Now my question to the religious decision makers. Do they think, that banning people from enjoying their shabbat (in the way they choose) will bring them closer to Judaism? Will this make them want to come closer to tradition? Is this bringing more peace to Am Israel?
I think the answer is clear, and this is exactly the message Liberman is trying to make. He often says, “we respect Judaism and the Jewish tradition” but we must live according to the motto of “live and let live“. From personal experience, I can testify that Liberman has great respect to the Jewish tradition. I once found myself around a big shabbat dinner with many people from all around Israel. The one person who stopped everyone and insisted that I would say a Dvar Torah was Liberman.
Liberman is the leading advocate in these elections for much more availability of public transportation on Shabat. He emphasizes that this would be in places that demand it and need it. More public transportation on shabbat will allow more people to enjoy their shabbat in their own way, will lower the tension towards shabbat and between the religious and the non religious societies in Israel. I therefore dare to say, that more public transportation on shabbat might bring more peace to Am Israel. I also believe that this will also bring people closer to the Jewish tradition, and will make them enjoy and respect shabbat (because it would no longer be an issue of conflict).
I think Liberman is not alone about this topic and that other political parties (Likud, Cachol Lavan, and others), can agree with what he says.
Having said all of this. I also think technology can help with this tension over public transportation on shabbat.
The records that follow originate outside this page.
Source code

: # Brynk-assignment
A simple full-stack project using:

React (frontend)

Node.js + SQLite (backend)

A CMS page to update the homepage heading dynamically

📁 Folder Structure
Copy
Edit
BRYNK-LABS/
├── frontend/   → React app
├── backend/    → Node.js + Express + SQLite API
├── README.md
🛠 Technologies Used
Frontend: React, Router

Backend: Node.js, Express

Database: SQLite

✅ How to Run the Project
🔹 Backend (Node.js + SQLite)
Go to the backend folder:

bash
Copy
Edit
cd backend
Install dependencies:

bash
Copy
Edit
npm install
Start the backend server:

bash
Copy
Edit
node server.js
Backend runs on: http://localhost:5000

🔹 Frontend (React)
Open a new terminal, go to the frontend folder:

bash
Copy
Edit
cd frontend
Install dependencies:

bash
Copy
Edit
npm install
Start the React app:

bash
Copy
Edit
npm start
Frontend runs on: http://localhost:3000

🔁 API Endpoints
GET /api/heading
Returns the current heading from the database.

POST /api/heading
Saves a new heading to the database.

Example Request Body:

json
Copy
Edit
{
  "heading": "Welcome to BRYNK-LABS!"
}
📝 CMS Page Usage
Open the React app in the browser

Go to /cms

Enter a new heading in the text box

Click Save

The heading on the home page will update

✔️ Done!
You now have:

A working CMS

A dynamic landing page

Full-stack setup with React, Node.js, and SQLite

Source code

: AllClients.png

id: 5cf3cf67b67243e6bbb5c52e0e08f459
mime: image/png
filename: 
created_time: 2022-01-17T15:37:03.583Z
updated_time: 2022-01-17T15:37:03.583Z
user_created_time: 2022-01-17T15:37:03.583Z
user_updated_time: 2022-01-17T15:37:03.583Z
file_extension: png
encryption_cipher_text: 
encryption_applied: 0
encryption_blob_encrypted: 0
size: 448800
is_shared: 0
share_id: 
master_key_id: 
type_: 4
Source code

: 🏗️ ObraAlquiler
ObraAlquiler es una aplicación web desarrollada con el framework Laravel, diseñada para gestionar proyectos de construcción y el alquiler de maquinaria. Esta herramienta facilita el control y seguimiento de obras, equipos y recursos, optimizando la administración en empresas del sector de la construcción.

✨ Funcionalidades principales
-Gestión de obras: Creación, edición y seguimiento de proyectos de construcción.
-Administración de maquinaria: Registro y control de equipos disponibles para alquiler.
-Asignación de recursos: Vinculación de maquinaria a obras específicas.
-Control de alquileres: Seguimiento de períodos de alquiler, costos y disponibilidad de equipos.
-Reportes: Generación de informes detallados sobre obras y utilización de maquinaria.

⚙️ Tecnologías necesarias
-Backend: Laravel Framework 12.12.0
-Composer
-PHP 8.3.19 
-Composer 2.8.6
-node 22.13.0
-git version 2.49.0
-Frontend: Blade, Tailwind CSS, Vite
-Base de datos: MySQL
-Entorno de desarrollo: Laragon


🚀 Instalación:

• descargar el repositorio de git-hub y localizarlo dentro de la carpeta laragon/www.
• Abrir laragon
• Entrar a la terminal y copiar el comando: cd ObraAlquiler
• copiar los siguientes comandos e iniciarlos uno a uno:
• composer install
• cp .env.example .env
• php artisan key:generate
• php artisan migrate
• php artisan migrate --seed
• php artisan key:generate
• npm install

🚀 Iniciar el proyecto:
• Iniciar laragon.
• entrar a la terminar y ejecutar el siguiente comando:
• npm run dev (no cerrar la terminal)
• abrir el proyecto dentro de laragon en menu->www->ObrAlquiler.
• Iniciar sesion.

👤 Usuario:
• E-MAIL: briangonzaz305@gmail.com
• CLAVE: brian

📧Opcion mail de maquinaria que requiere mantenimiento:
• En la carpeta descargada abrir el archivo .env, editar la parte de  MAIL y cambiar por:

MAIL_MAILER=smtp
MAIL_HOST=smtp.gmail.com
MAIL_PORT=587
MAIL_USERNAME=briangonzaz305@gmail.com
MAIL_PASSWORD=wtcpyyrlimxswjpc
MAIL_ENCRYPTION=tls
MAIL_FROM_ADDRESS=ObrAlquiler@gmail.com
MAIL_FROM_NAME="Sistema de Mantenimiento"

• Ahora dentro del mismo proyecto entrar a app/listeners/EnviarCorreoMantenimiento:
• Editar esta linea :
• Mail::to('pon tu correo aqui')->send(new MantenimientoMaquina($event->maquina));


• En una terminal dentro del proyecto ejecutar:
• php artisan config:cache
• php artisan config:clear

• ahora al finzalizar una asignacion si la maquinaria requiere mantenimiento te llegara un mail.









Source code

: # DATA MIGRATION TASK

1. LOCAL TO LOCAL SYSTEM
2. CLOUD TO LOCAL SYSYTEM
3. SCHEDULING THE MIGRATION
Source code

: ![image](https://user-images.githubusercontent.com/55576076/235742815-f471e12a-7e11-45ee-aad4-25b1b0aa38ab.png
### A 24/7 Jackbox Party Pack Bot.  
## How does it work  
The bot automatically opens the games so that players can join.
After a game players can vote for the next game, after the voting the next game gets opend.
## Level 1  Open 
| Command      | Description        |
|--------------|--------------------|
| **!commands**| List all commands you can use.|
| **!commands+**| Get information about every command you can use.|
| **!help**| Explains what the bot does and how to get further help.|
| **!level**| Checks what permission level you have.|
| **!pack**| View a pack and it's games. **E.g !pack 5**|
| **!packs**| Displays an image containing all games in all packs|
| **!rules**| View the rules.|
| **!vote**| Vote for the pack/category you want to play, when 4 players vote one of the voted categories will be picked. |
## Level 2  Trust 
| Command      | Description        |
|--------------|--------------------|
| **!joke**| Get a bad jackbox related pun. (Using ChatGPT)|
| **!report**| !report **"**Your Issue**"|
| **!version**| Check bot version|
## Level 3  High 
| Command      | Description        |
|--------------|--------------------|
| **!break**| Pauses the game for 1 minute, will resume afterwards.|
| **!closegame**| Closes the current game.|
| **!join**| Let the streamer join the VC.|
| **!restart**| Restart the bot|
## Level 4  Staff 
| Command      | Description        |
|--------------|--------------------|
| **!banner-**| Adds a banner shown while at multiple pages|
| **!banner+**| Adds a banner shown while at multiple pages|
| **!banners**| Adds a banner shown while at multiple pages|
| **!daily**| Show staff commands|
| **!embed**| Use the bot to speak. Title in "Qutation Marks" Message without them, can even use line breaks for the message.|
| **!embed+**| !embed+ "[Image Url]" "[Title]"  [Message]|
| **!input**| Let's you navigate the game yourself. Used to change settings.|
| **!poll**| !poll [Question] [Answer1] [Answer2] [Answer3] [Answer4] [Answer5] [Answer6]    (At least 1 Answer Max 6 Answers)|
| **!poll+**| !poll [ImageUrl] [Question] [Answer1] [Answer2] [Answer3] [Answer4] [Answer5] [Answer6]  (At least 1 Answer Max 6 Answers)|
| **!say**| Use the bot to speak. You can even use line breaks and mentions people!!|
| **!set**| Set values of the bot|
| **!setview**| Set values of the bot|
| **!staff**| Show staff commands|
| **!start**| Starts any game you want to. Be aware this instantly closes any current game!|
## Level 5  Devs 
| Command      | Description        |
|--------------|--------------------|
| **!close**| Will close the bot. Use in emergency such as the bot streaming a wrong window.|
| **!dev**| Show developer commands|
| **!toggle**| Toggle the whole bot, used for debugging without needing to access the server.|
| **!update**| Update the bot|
Think about it. On Demand/Car Sharing services like VIA (www.ridewithvia.com), if offered at reasonable pricing, can solve the issue of public transportation on shabbat in Israel. It would be operated privately and not by the “state” licenced companies, it will available, and it would be efficient (small cars or vans vs. buses).
Election time is a time of conflict but we should find more ways to lower the tension. I hope we remember that “Oneg Shabat” is a basic right of all, and the way each chooses to fulfill it, is his or her own business.
Disclaimer: Shahar Alon, is a member of Israel Beitenu, and is on its list for Knesset. He grow up in a traditional home, and loves shabbat.